When programmers are asked “What would you test for?” by far and away the most common response is “The result of sorting is a sorted sequence of elements.” While this is true, it is not the whole truth. When prompted for a more precise condition, many programmers add that the resulting sequence should be the same length as the original. Although correct, this is still not enough. For example, given the following sequence:
3 1 4 1 5 9
The following sequence satisfies a postcondition of being sorted in non-descending order and having the same length as the original sequence:
3 3 3 3 3 3
Although it satisfies the spec, it is also most certainly not what was meant! This example is based on an error taken from real production code (fortunately caught before it was released), where a simple slip of a keystroke or a momentary lapse of reason led to an elaborate mechanism for populating the whole result with the first element of the given array.
The full postcondition is that the result is sorted and that it holds a permutation of the original values. This appropriately constrains the required behavior. That the result length is the same as the input length comes out in the wash and doesn’t need restating.
Even stating the postcondition in the way described is not enough to give you a good test. A good test should be readable. It should be comprehensible and simple enough that you can see readily that it is correct (or not). Unless you already have code lying around for checking that a sequence is sorted and that one sequence contains a permutation of values in another, it is quite likely that the test code will be more complex than the code under test. As Tony Hoare observed:
There are two ways of constructing a software design: One way is to make it so simple that there are obviously no deficiencies and the other is to make it so complicated that there are no obvious deficiencies.

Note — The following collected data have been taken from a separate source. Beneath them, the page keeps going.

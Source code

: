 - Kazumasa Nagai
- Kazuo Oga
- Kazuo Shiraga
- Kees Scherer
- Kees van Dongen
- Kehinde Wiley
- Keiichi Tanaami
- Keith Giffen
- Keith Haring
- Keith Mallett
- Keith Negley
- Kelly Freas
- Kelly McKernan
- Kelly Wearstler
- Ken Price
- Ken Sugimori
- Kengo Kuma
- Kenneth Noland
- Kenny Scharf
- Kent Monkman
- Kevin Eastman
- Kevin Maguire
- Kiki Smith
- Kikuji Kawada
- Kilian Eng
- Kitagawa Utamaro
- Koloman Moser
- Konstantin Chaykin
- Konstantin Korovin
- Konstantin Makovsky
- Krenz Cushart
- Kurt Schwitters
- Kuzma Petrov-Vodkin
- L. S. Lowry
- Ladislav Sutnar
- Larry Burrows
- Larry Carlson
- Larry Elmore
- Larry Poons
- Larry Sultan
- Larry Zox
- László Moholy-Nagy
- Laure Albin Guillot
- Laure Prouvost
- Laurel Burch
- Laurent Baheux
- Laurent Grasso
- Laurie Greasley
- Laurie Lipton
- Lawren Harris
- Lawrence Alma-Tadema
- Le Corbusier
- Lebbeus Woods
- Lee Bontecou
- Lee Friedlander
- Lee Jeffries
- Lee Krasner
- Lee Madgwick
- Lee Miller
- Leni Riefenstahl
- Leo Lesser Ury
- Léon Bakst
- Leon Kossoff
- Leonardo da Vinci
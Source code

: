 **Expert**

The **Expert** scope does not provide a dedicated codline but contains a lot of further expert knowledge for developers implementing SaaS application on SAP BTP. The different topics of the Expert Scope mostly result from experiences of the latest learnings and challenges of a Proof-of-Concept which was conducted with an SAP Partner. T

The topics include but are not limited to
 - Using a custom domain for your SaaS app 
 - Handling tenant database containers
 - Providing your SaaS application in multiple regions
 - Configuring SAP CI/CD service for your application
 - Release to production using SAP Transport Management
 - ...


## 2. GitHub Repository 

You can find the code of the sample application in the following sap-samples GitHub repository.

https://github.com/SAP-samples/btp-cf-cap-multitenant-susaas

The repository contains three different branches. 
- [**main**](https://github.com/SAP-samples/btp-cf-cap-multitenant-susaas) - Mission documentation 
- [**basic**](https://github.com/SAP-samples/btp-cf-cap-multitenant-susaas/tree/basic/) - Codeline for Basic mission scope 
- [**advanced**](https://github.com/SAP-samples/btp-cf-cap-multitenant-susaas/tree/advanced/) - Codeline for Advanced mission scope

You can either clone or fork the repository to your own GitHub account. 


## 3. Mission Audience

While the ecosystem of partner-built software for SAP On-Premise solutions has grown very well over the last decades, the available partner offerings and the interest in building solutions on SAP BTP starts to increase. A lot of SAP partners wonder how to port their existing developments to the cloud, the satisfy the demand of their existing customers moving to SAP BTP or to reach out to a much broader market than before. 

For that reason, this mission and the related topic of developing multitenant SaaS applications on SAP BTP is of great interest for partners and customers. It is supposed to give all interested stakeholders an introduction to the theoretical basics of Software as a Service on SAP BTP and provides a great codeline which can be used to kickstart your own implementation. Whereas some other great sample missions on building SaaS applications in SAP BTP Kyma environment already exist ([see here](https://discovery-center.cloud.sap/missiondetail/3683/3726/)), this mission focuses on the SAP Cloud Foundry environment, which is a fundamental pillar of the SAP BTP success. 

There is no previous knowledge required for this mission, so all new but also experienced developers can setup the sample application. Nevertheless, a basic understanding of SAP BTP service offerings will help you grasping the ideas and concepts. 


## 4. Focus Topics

Using concrete examples eliminates this accidental complexity and opportunity for accident. For example, given the following sequence:
3 1 4 1 5 9
The result of sorting is the following:
1 1 3 4 5 9
No other answer will do. Accept no substitutes.
Concrete examples helps to illustrate general behavior in an accessible and unambiguous way. The result of adding an item to an empty collection is not simply that it is not empty: It is that the collection now has a single item. And that the single item held is the item added. Two or more items would qualify as not empty. And would also be wrong. A single item of a different value would also be wrong. The result of adding a row to a table is not simply that the table is one row bigger. It also entails that the row’s key can be used to recover the row added. And so on.
In specifying behavior, tests should not simply be accurate: They must also be precise.